2630 — столько задержаний, по данным ОВД-Инфо, было на трех митингах за допуск независимых кандидатов. Суды проходят каждый день. Помимо адвокатов и юристов, есть еще люди, готовые представлять интересы задержанных в судах. Шестеро общественных защитников рассказали ОВД-Инфо о своей мотивации, отношении судей к протестующим и о том, зачем участвовать в заранее проигрышных делах.
Решение стать защитником
Мелания: То, что происходит этим летом, — возмутительно. Люди выразили свою гражданскую позицию и столкнулись с проблемами, которые показались мне большой несправедливостью. Это чувство побудило меня пойти на семинар моего знакомого Дениса Шедова, юриста правозащитного центра «Мемориал».
Елизавета: Я учусь на факультете права — мне кажется, юристы особенно чутко отзываются на несправедливость в судебной системе, ведь мы хорошо понимаем, как это происходит и почему так быть не должно. Кроме того, последние несколько лет я следила за протестами, сама чуть несколько раз не была задержана. Я понимаю, насколько страшно одному остаться в этой ситуации. Как часто пишет ОВД-Инфо, мы здесь для того, чтобы человек не оставался один на один с системой.
Лидия: На мою почту пришло письмо руководителя практики о том, что требуется помощь в судах, и я поняла, что не могу стоять в стороне. Каждый выражает свою позицию по-своему. На митинги я не хожу — боюсь. Но безумно восхищаюсь людьми, которые выходят на улицы отстаивать своё мнение. Поэтому я решила помогать им тем, чем могу.
Алина: Последнее время я очень сильно переживаю из-за всего, что происходит в России. Читаю новости — и наворачиваются слезы. В какой-то момент меня начало душить то, что я смотрю на это и ничего не делаю. Пообещала родителям не ходить на митинги, чтобы они лишний раз не переживали, поступила на факультет права и пошла защищать протестующих.
Абу: Наказывать людей за то, что они мирно выражают свою точку зрения, — неправильно. Кроме того, права человека — это то, чем я планирую заниматься в будущем. Защищая незаконно задержанных людей в судах, я становлюсь ближе к своей цели. Это также способ выразить свою гражданскую позицию.
Ксения: Мне стало страшно оттого, что механизмы гражданского общества плохо работают и люди остаются без защиты.
Подготовка
Мелания: Информации на семинаре в правозащитном центре «Мемориал» и определенного количества практики вполне достаточно, чтобы выступать в районных судах.
Елизавета: Стать защитником может любой человек.
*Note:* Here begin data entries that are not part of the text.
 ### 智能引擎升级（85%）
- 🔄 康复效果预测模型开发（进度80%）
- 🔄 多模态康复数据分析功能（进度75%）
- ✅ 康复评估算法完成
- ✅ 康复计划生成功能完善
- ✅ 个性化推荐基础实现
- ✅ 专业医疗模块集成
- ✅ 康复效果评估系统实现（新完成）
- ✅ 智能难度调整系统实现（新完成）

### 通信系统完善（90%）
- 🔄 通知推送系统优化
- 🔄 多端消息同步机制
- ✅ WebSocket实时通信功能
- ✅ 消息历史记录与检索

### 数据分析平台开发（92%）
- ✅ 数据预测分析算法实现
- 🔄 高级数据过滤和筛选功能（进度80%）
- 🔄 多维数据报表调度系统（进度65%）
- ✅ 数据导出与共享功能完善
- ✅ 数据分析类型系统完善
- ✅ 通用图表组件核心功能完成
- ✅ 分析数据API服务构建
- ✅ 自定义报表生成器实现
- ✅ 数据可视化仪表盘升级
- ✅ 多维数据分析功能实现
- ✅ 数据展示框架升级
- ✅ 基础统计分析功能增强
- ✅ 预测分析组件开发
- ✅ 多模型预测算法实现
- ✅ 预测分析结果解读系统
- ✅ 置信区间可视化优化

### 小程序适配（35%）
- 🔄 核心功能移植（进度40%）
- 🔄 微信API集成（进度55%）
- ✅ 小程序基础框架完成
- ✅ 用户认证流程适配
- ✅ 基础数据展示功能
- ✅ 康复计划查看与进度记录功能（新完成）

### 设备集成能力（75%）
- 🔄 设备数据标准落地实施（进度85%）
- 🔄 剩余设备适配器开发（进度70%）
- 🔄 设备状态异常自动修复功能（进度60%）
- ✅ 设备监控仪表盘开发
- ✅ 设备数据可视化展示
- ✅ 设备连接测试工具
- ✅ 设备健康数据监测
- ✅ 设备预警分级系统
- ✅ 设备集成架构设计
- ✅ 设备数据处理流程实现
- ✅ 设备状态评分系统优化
Для этого требуется особая подготовка, в том числе судебным юристам, которые работают в других сферах. Нужно ознакомиться с судебной практикой, понять, какие ходатайства подавать, как общаться с подзащитным — люди очень часто напуганы, среди них часто встречается выученная беспомощность.
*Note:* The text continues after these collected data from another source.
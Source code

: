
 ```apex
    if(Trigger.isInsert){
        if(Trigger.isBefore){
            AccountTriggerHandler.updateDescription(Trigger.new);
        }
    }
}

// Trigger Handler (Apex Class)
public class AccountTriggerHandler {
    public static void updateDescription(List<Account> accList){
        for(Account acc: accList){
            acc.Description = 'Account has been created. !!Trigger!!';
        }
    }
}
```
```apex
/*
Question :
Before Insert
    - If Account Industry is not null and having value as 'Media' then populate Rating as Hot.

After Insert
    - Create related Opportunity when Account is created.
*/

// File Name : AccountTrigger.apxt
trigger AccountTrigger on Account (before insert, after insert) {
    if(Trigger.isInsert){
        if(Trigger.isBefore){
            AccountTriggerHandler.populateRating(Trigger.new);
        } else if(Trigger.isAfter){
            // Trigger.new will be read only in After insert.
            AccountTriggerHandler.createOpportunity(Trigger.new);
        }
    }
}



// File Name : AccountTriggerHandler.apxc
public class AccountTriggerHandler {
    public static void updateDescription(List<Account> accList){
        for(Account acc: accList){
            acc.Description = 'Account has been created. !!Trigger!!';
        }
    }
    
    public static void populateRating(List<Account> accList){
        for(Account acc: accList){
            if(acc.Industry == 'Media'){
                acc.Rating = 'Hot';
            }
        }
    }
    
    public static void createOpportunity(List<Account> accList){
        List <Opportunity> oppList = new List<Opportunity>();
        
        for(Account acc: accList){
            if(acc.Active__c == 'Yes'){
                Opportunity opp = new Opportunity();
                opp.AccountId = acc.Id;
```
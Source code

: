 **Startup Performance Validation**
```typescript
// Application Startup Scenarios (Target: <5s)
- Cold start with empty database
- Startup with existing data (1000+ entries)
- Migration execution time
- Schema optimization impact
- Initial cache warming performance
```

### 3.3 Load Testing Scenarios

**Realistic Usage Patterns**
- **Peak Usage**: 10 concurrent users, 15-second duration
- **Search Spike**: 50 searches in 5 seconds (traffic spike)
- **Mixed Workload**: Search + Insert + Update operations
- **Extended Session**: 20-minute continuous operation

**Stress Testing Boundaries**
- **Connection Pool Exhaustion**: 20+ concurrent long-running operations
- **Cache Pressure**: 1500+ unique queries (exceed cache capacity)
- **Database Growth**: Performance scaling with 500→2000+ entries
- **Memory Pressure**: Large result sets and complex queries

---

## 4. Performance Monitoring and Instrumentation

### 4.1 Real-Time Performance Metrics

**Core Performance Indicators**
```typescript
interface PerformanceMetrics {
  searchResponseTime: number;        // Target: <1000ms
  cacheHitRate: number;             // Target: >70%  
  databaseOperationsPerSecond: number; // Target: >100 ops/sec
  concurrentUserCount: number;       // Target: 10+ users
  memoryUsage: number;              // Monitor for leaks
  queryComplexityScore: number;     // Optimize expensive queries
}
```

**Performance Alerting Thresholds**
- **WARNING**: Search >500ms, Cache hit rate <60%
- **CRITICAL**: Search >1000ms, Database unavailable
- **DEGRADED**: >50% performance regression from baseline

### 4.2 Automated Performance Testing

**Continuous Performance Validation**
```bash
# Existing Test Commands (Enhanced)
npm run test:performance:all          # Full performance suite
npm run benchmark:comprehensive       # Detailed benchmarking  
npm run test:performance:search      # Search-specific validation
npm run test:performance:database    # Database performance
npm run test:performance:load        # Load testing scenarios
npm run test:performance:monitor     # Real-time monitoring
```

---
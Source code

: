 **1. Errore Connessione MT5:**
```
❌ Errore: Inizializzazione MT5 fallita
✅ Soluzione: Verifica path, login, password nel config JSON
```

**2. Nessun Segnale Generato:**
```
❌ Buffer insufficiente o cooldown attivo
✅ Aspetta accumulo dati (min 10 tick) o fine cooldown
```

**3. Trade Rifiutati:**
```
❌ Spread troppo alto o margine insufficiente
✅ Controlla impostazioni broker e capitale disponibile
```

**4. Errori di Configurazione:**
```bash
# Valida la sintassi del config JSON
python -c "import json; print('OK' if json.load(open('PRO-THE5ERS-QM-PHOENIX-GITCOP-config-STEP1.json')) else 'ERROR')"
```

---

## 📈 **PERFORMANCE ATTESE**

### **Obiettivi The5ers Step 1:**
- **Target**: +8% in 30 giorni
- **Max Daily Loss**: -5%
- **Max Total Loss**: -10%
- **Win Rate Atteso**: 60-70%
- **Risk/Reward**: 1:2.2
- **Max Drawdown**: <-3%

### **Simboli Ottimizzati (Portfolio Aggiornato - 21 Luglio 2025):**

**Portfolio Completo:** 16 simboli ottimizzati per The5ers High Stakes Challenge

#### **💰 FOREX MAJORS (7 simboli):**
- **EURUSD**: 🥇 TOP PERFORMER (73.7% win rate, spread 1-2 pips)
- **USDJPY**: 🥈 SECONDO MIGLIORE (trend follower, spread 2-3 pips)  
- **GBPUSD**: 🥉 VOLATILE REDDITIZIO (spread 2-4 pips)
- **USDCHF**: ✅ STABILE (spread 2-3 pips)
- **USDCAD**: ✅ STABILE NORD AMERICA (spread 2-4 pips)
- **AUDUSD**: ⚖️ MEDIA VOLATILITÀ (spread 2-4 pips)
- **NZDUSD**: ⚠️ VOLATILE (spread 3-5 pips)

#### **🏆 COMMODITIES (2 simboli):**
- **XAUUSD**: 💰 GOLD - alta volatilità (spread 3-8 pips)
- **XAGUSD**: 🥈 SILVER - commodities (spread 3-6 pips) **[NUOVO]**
Лидия: Нужно желание — это самое главное. Если у тебя есть юридическое образование или ты студент юридического факультета, будет гораздо проще.
Алина: Я очень боялась, что без юридического образования будет сложно, но на трехчасовом семинаре мы обсудили все тонкости таких дел. Очень полезна инструкция «Помоги себе сам» от ОВД-Инфо.
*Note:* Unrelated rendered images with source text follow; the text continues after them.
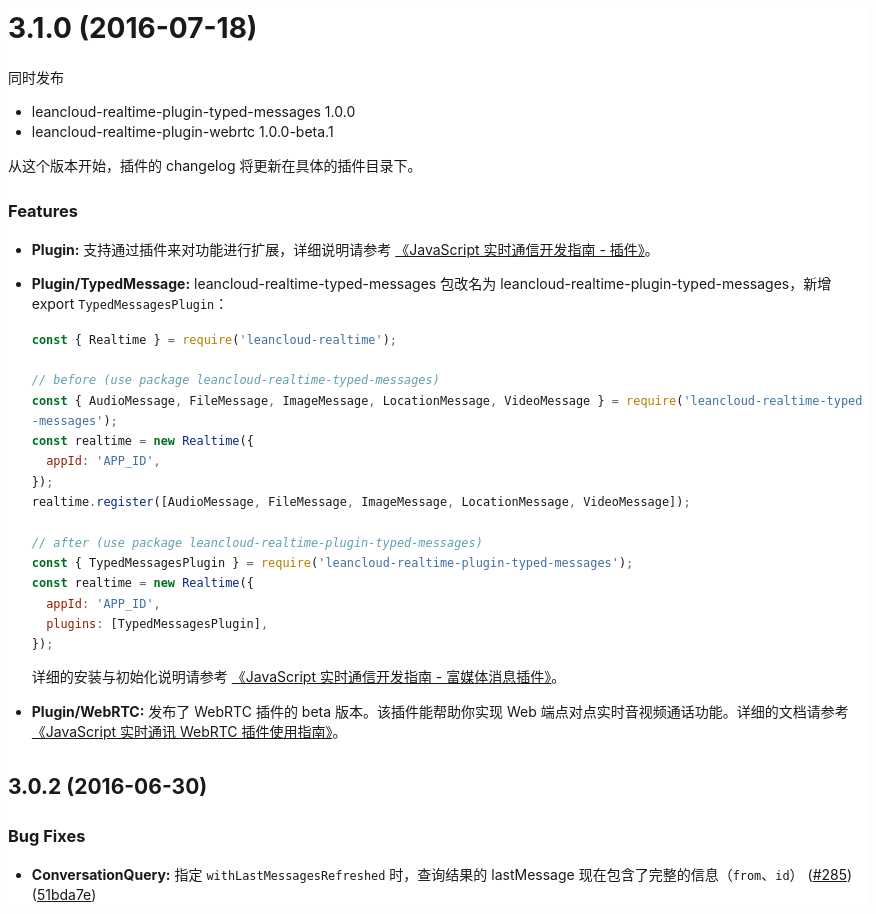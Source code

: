 

<a name="3.1.0"></a>
# 3.1.0 (2016-07-18)
同时发布
- leancloud-realtime-plugin-typed-messages 1.0.0
- leancloud-realtime-plugin-webrtc 1.0.0-beta.1

从这个版本开始，插件的 changelog 将更新在具体的插件目录下。

### Features

* **Plugin:** 支持通过插件来对功能进行扩展，详细说明请参考 [《JavaScript 实时通信开发指南 - 插件》](https://leancloud.cn/docs/realtime_guide-js.html#插件)。
* **Plugin/TypedMessage:** leancloud-realtime-typed-messages 包改名为 leancloud-realtime-plugin-typed-messages，新增 export `TypedMessagesPlugin`：

  ```javascript
  const { Realtime } = require('leancloud-realtime');

  // before (use package leancloud-realtime-typed-messages)
  const { AudioMessage, FileMessage, ImageMessage, LocationMessage, VideoMessage } = require('leancloud-realtime-typed-messages');
  const realtime = new Realtime({
    appId: 'APP_ID',
  });
  realtime.register([AudioMessage, FileMessage, ImageMessage, LocationMessage, VideoMessage]);

  // after (use package leancloud-realtime-plugin-typed-messages)
  const { TypedMessagesPlugin } = require('leancloud-realtime-plugin-typed-messages');
  const realtime = new Realtime({
    appId: 'APP_ID',
    plugins: [TypedMessagesPlugin],
  });

  ```

  详细的安装与初始化说明请参考 [《JavaScript 实时通信开发指南 - 富媒体消息插件》](https://leancloud.cn/docs/realtime_guide-js.html#富媒体消息插件)。
* **Plugin/WebRTC:** 发布了 WebRTC 插件的 beta 版本。该插件能帮助你实现 Web 端点对点实时音视频通话功能。详细的文档请参考 [《JavaScript 实时通讯 WebRTC 插件使用指南》](https://leancloud.cn/docs/webrtc-js.html)。



<a name="3.0.2"></a>
## 3.0.2 (2016-06-30)


### Bug Fixes

* **ConversationQuery:** 指定 `withLastMessagesRefreshed` 时，查询结果的 lastMessage 现在包含了完整的信息（`from`、`id`） ([#285](https://github.com/leancloud/js-realtime-sdk/issues/285)) ([51bda7e](https://github.com/leancloud/js-realtime-sdk/commit/51bda7e))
Абу: Единственное, что нужно — желание помочь как задержанным, так и юристам ОВД-Инфо, поскольку поток дел колоссальный.
Ксения: Чтобы стать общественным защитником, нужны базовые знания по праву и желание учиться и помогать. Опыт набирается довольно быстро.
Первые впечатленияМелания: Чувствовать себя причастной к защите тех, чьи права были нарушены, одновременно здорово и страшно. Понимаешь, что никакой независимой судебной власти нет: все исполняют приказ сверху. Судьи на полном серьезе считают, что митингующие — «пособники Госдепа», которым обязательно кто-то заплатил.
Елизавета: Многие люди, которые знакомятся с судебной бюрократической системой, говорят: «Я слышал, что все плохо, но не предполагал, что настолько». Примерно такие ощущения появляются после первого судебного заседания.
Лидия: Мне запомнился первый день, а не первое заседание — так вышло, что я попала сразу на пять дел. Когда я приехала, материалов дела не было, пришлось долго ждать. Первый судья меня почти не слушал, второй пытался «научить праву», говоря о «стадии ходатайств» (спойлер: ее тут нет). В итоге я провела в суде около 11 часов.
Алина: Было очень страшно — все-таки берешь на себя ответственность за другого человека. Нервов добавило еще и то, что дело моего первого подзащитного отсутствовало в электронной картотеке суда. Мы бегали между залом и канцелярией в надежде, что нам выдадут материалы и не рассмотрят дело без нашего участия. Но, когда мы зашли в зал, все переживания как рукой сняло. Да и судья оказалась довольно спокойной: не перебивала и не отчитывала, как иногда бывает.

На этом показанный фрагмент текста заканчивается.